By Thomas Bollaert, Mentor Graphics Corp.
Design reuse and IP-based design are established design practices enabling fast integration of large-scale, high-complexity systems. But while silicon potential keeps improving through node shrinks, designs meant for reuse cannot leverage these technological advances due to their rigidly defined micro-architecture. In this paper we present a design methodology based on high-level synthesis that allows retargeting functional IPs in the form of C++ programs to technology optimized RTL implementations. We will expose results that show that this approach can eliminate the usual compromise of design quality versus design time imposed by design reuse strategies, yielding optimal implementations in very short time.
As design complexity increases, design reuse has become a mandatory approach to keep new design work to humanly addressable sizes. To reach mainstream adoption, a lot of research and industry efforts were needed to address the major obstacles on the path of an efficient and workable reuse methodology. However, several concerns still exist with existing reuse approaches: 1/ building designed-for-reuse components is difficult, 2/ available reusable components may not deliver the required performance, 3/ reusable components may be substantially bigger than a component that was tailored to the design’s specific technology.

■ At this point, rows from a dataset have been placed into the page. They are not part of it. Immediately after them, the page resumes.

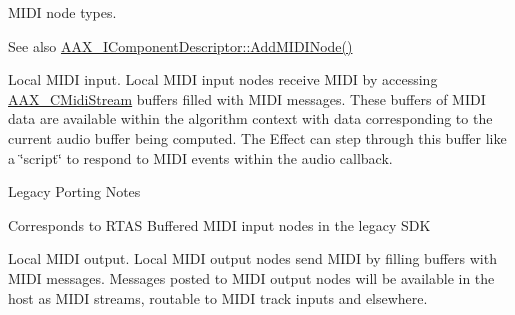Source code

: M\+I\+D\+I node types. 

\begin{DoxySeeAlso}{See also}
\hyperlink{a00088_a6284dda9ccca898e33075de29dad4e39}{A\+A\+X\+\_\+\+I\+Component\+Descriptor\+::\+Add\+M\+I\+D\+I\+Node()} 
\end{DoxySeeAlso}
\begin{Desc}
\item[Enumerator]\par
\begin{description}
\item[{\em 
\hypertarget{a00206_a5e1dffce35d05990dbbad651702678e4ae57de2b04978fe2e75f5bdeb034bda44}{}A\+A\+X\+\_\+e\+M\+I\+D\+I\+Node\+Type\+\_\+\+Local\+Input\label{a00206_a5e1dffce35d05990dbbad651702678e4ae57de2b04978fe2e75f5bdeb034bda44}
}]Local M\+I\+D\+I input. Local M\+I\+D\+I input nodes receive M\+I\+D\+I by accessing \hyperlink{a00025}{A\+A\+X\+\_\+\+C\+Midi\+Stream} buffers filled with M\+I\+D\+I messages. These buffers of M\+I\+D\+I data are available within the algorithm context with data corresponding to the current audio buffer being computed. The Effect can step through this buffer like a \char`\"{}script\char`\"{} to respond to M\+I\+D\+I events within the audio callback.

\begin{DoxyRefDesc}{Legacy Porting Notes}
\item[\hyperlink{a00384__porting_notes000027}{Legacy Porting Notes}]Corresponds to R\+T\+A\+S Buffered M\+I\+D\+I input nodes in the legacy S\+D\+K \end{DoxyRefDesc}
\item[{\em 
\hypertarget{a00206_a5e1dffce35d05990dbbad651702678e4acc1b5f2109c508b20a65b5e0fdcd643f}{}A\+A\+X\+\_\+e\+M\+I\+D\+I\+Node\+Type\+\_\+\+Local\+Output\label{a00206_a5e1dffce35d05990dbbad651702678e4acc1b5f2109c508b20a65b5e0fdcd643f}
}]Local M\+I\+D\+I output. Local M\+I\+D\+I output nodes send M\+I\+D\+I by filling buffers with M\+I\+D\+I messages. Messages posted to M\+I\+D\+I output nodes will be available in the host as M\+I\+D\+I streams, routable to M\+I\+D\+I track inputs and elsewhere.


\end{description}
\end{Desc}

By definition, the RTL (Register Transfer Level) source is register accurate and models the needed “clouds of logic” within these register bounds. The design data paths are crafted based on the desired clock frequency and target technology. If the new technology is faster, it may be possible to reduce area by choosing architectures for functional units that are less aggressively optimized for performance. Retargeting to a slower technology (for instance for prototyping an ASIC design on an FPGA) is often hard since the fastest available architectures may have already been selected for all functional units that are in the critical path. In either case, the improvement in either area or performance is considerably limited.
Current IP descriptions are hard-coded micro-architectures resulting from a set of three very distinct design constraints. 1/ Behavioral constraints define what should be performed by the IP. 2/ Architectural constraints define how the IP should behave with regards to other blocks in a system. 3/ Technology constraints define what can be accomplished technologywise and what resources are available to do so.
Unarguably, RTL descriptions are a mandatory format for electronic design automation flows. But a significant drawback is the lack of a clear separation between the behavioral, architectural and technology constraining factors in the final representation. Should one of these design factors change and the IP description becomes suboptimal at best and unusable at worse. Once implementation decisions are committed in the form of an RTL model, there is no turning back. Important decisions such as leveraging high-speed multipliers in FPGAs or affording a dual-port memory on ASIC cannot be modified. Conceptually, extensive parameterization of the model with carefully written documentation could ease the IP modification process, but in practice, this becomes a complicated task denying all the benefits of a reuse methodology.
The proposed methodology recognizes the independent nature of behavior, architecture and technology as design constraints by enforcing a clean separation between the three. We leverage high-level synthesis techniques  to interactively explore implementation scenarios based on functional and technology requirements. The scenarios are then matched against the architectural goals such as performance, area or power.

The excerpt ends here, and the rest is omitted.